Fama-French (Ken French Data Library)
- Source: Ken French Data Library (https://mba.tuck.dartmouth.edu/pages/faculty/ken.french/data_library.html).
- Coverage: 1926-07 → present (daily); 1926-07 → present (monthly).
- Factors: FF3 (Mkt-RF, SMB, HML, RF), FF5 (+ RMW, CMA), Momentum (MOM), plus developed-market FF3, size/B-M 25-portfolio sorts, and industry-return 5-portfolio sorts.
- Size on disk: ~1 MB total.
- Runtime: under 1 minute (small CSV pulls from Dartmouth).
- API key: not required.
- License / attribution: Factor series are distributed under Ken French's terms (https://mba.tuck.dartmouth.edu/pages/faculty/ken.french/data_library.html) — free for academic and personal use with attribution. Cite Fama & French (1993, 2015) when publishing.
AQR (AQR Data Sets)
- Source: AQR Data Sets (https://www.aqr.com/Insights/Datasets).
- Coverage: Varies by series (QMJ 1957→; BAB 1931→; HML-Devil 1926→; VME 1972→; century premia 1800s→).
- Factors: QMJ (Quality Minus Junk), BAB (Betting Against Beta), HML-Devil (value, devil variant), VME (Value/Momentum Everywhere), century premia, credit premium, ESG frontier, TSMOM, 6 QMJ portfolios, 25 VME portfolios.
- Size on disk: ~12 MB.
- Runtime: ~1-2 minutes (Excel workbook downloads).
- API key: not required.
- License / attribution: AQR permits use for personal research with attribution to the AQR Capital Management white-paper that introduced the factor. See https://www.aqr.com/Insights/Datasets (terms on each dataset page).
Download
# Fama-French — core (ff3, ff5, mom, daily + monthly)
uv run python data/factors/ff_download.py
# Fama-French — all 70+ datasets from the library
uv run python data/factors/ff_download.py --all
# Fama-French — single dataset
uv run python data/factors/ff_download.py --dataset ff5
# AQR — all four primary factor sets
uv run python data/factors/aqr_download.py
Output layout under $ML4T_DATA_PATH/factors/:
fama-french/
├── ff3_daily.parquet
├── ff3_monthly.parquet
├── ff5_daily.parquet
├── ff5_monthly.parquet
├── mom_daily.parquet
├── mom_monthly.parquet
├── ff3_developed_monthly.parquet
├── ind_5_monthly.parquet
├── port_size_monthly.parquet
└── bp_me_monthly.parquet
aqr/
├── qmj_factors.parquet qmj_factors_daily.parquet qmj_6_portfolios.parquet
├── bab_factors.parquet bab_factors_daily.parquet
├── hml_devil.parquet hml_devil_daily.parquet
├── vme_factors.parquet vme_portfolios.parquet
├── century_premia.parquet credit_premium.parquet
├── esg_frontier.parquet tsmom.parquet
├── metadata.json
└── source/ # raw Excel / CSV archives
Loading
from data import load_ff_factors, load_aqr_factors
# Fama-French
ff5 = load_ff_factors(dataset="ff5", frequency="daily")

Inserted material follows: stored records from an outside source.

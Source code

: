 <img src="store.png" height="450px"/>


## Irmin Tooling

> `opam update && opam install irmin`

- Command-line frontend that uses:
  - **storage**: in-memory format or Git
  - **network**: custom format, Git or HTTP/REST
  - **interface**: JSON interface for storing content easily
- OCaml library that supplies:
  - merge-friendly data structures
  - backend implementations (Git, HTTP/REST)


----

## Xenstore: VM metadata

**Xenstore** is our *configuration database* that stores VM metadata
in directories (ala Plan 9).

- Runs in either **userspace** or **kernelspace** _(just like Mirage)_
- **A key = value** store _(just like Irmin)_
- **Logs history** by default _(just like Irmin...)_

ff3 = load_ff_factors(dataset="ff3", frequency="monthly")
mom = load_ff_factors(dataset="mom", frequency="monthly")
ff = load_ff_factors(
dataset="ff5", frequency="daily",
start_date="2010-01-01", end_date="2023-12-31",
)
# AQR
qmj = load_aqr_factors(dataset="qmj")
bab = load_aqr_factors(dataset="bab")
vme = load_aqr_factors(dataset="vme")
hml = load_aqr_factors(dataset="hml_devil")

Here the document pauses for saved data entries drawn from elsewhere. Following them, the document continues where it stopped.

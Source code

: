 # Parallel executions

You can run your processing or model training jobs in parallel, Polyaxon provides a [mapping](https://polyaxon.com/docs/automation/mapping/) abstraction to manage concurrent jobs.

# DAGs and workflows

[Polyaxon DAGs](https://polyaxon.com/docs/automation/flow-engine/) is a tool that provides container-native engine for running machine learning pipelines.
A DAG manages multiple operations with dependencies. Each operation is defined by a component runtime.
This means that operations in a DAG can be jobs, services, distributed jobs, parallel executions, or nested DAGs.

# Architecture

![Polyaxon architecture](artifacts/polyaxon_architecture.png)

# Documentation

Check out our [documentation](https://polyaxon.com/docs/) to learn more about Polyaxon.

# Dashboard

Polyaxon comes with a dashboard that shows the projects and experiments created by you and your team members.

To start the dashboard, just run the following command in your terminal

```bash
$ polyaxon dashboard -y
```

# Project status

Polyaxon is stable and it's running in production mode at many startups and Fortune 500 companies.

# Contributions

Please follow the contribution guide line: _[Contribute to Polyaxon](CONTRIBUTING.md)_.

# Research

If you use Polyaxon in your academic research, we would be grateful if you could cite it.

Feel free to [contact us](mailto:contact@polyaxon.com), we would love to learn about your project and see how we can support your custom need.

Schema (both loaders return canonical timestamp + per-factor float
columns; FF files include RF risk-free rate, AQR files include
per-geography columns).
Consumers
Fama-French
- Ch16:
09_performance_reporting.py(factor attribution tab). - All 9 case studies —
*_strategy_analysis.pyuses FF5 for factor-attribution tearsheets (case_studies/utils/factor_attribution.py).
AQR
- Ch10: factor-family surveys (AQR QMJ / BAB primary references).
- Ch14: latent factor models use AQR factor returns as comparison benchmarks.